Content starts

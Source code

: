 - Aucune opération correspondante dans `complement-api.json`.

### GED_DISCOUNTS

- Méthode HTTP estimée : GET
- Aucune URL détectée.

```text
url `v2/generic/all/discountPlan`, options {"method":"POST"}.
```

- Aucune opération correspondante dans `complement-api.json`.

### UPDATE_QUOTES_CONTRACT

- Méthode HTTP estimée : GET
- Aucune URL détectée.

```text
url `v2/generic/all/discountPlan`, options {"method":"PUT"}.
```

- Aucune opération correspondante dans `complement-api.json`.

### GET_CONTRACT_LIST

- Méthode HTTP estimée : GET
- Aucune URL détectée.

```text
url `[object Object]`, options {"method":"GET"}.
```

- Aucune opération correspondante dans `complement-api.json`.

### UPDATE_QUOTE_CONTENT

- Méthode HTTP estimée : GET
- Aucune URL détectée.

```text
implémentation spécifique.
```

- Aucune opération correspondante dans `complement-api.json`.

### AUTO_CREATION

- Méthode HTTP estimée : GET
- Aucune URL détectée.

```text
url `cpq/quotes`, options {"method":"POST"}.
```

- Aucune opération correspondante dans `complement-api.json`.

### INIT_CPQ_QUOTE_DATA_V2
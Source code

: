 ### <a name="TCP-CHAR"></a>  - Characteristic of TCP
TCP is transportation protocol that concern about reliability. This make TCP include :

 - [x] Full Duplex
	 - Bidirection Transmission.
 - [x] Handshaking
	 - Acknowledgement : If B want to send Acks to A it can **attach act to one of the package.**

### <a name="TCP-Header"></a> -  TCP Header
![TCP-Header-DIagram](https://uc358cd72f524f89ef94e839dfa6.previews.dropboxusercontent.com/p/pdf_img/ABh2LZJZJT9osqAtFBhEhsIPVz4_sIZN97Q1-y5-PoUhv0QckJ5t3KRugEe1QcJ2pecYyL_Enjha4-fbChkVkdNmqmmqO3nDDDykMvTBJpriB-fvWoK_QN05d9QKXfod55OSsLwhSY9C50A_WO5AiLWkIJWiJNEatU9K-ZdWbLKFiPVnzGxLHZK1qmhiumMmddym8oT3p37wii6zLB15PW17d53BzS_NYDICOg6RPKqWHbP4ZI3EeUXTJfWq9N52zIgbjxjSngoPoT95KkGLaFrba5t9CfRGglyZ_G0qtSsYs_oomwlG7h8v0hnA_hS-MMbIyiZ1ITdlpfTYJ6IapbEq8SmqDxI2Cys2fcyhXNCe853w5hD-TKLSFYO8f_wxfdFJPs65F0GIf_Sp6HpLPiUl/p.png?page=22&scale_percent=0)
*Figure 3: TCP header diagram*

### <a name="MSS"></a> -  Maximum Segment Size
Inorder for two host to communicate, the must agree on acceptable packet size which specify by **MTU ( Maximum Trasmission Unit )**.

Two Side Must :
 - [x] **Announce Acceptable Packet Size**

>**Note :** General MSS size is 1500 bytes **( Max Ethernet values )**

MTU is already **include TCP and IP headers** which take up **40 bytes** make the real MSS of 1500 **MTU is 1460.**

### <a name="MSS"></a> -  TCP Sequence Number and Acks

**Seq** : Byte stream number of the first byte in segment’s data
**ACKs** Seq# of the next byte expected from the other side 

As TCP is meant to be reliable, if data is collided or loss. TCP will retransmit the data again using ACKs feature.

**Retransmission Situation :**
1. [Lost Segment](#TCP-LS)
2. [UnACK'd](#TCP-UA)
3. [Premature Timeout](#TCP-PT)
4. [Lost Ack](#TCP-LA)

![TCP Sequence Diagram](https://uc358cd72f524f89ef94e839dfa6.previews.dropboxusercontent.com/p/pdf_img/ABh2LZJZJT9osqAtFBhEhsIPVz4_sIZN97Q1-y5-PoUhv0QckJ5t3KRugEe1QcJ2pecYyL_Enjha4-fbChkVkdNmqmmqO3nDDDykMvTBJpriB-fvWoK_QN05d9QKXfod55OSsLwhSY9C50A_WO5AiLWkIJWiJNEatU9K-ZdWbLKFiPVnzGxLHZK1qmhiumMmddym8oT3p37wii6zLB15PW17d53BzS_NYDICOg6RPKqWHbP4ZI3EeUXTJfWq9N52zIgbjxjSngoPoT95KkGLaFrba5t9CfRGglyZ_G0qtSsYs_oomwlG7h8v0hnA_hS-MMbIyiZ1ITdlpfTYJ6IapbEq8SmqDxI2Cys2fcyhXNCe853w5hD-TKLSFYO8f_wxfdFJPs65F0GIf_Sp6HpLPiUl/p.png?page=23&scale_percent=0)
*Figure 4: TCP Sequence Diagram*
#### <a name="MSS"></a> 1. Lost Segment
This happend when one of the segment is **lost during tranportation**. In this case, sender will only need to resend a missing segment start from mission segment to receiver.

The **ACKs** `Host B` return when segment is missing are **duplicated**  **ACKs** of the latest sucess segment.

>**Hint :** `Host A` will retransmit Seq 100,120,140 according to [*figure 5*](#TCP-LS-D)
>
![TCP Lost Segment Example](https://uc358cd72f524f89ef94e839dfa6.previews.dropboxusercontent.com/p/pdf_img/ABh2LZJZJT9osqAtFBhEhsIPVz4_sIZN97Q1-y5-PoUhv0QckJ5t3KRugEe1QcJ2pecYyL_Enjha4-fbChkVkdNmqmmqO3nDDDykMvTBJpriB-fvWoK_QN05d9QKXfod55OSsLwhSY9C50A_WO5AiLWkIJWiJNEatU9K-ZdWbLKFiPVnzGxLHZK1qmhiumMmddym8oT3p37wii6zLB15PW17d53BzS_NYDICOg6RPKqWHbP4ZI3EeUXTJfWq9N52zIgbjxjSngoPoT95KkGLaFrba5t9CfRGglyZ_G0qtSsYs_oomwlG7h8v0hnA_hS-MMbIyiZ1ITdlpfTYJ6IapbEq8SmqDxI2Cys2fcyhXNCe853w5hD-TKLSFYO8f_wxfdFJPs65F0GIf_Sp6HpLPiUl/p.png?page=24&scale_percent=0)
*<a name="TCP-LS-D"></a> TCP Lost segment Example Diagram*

Content ends

### YOUR GOAL
In the entries above, find every line with the word "when" and list it.

### YOUR SOLUTION
This happend when one of the segment is **lost during tranportation**. In this case, sender will only need to resend a missing segment start from mission segment to receiver.
The **ACKs** `Host B` return when segment is missing are **duplicated**  **ACKs** of the latest sucess segment.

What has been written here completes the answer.